The Church of Ireland Gazette, in this week’s edition [19 March 2010] carries the following photograph and news report on page 3:
Pictured at the ecumenical lecture in Kiltegan are (from left) Fr Joe Cantwell of Kiltegan; Canon Patrick Comerford; Archbishop Walton Empey, Empey; the rector of Kiltegan, the Revd Stella Durand; and Fr Ned Grace of Kiltegan.
Mission agencies’ diversity ‘threatening Anglican unity’ - Canon Comerford
The present “wide divergence and diversity” among mission agencies in the Anglican Communion is contributing to the divisions within the Anglican Communion itself and “threatening Anglican unity,” Canon Patrick Comerford told a recent ecumenical gathering.
“Those divisions and diversity separating the different mission agencies within the
Anglican tradition of the Church reflect the divisions within Anglicanism today and have also contributed in a large measure to creating those divisions,” he said.
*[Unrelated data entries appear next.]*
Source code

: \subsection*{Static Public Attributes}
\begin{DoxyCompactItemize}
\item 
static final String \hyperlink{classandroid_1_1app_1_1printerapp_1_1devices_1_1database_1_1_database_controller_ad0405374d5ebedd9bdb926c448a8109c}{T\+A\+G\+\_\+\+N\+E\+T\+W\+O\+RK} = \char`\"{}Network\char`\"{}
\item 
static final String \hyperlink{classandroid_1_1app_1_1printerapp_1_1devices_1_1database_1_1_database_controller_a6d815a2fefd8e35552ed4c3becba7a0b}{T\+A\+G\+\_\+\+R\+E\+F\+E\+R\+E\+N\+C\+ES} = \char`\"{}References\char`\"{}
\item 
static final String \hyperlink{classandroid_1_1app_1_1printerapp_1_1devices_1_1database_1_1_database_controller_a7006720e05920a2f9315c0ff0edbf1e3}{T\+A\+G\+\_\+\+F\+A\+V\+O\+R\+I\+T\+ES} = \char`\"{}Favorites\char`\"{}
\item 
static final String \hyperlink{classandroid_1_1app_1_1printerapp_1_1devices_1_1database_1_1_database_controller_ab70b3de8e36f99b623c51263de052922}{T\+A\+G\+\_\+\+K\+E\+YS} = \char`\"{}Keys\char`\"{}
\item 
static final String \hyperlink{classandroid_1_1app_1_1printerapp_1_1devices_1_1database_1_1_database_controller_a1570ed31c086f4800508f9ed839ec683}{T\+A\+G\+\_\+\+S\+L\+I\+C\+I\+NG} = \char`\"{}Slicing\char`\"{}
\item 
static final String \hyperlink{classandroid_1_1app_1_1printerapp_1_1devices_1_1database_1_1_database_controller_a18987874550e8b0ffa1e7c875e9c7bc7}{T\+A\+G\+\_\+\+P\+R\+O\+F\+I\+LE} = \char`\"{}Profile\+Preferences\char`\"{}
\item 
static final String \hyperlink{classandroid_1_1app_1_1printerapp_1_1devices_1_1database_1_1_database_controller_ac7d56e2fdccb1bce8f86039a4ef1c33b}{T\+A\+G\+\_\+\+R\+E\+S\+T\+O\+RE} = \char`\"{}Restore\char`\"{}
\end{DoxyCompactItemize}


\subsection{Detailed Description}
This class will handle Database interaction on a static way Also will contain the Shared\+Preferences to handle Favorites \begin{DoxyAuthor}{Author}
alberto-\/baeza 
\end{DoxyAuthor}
Canon Comerford was delivering the annual ecumenical lecture-sermon at St Patrick’s College, Kiltegan, Co. Wicklow. Director of Spiritual Formation at the Church of Ireland Theological Institute in Dublin, he is a former chair of the Association of Mission Societies; has worked for CMS Ireland and the Dublin University Far Eastern Mission; and is on the board of USPG Ireland and the council of USPG in Great Britain.
He went on to say that the divisions between the mission agencies and within Anglicanism “can be damaging not only for the witness and mission of one tradition within the Church but also for the witness and mission of the whole Anglican tradition – indeed, for that whole one Church, the Church Catholic.”
Canon Comerford believed the rift threatening to divide the Anglican Communion meant that, for example, African bishops and archbishops were sending missionaries and priests to North America not to convert non-Christians or to plant churches, but to win away members of the Anglican or Episcopal Church (TEC).
“True mission,” he asserted, “like true ecumenism, is more concerned with the Good News than with good statements; is more concerned with proclaiming justice than passing judgment; is more concerned with mission than with conformity; and rejoices in diversity by finding our unity in the Word of God.”
The emergence of a “shallow fundamentalism that is lacking in real spirituality and which promotes a feel-good factor but not discipleship,” he ontinued, “threatens the Church in all its expressions in various guises. It is, by nature, opposed to all ecumenism.”
Canon Comerford concluded his lecture by describing the present crisis in the Church in Ireland as “the most immediate challenge we face in ecumenism and in mission: a crisis of confidence in integrity, in morality, in the life, witness and mission of the Church.
“It is a crisis that is so deep that it is a barrier to many people ever being open again to receiving the ministry of Word and Sacrament in their lives. It is a crisis that has dealt a severe blow to the whole Church, not just to one part of the Church, and if we fail to face this crisis as partners in the Gospel and fail to walk on the road together, we will fail to allow the Church to be transformed by the risen Christ.”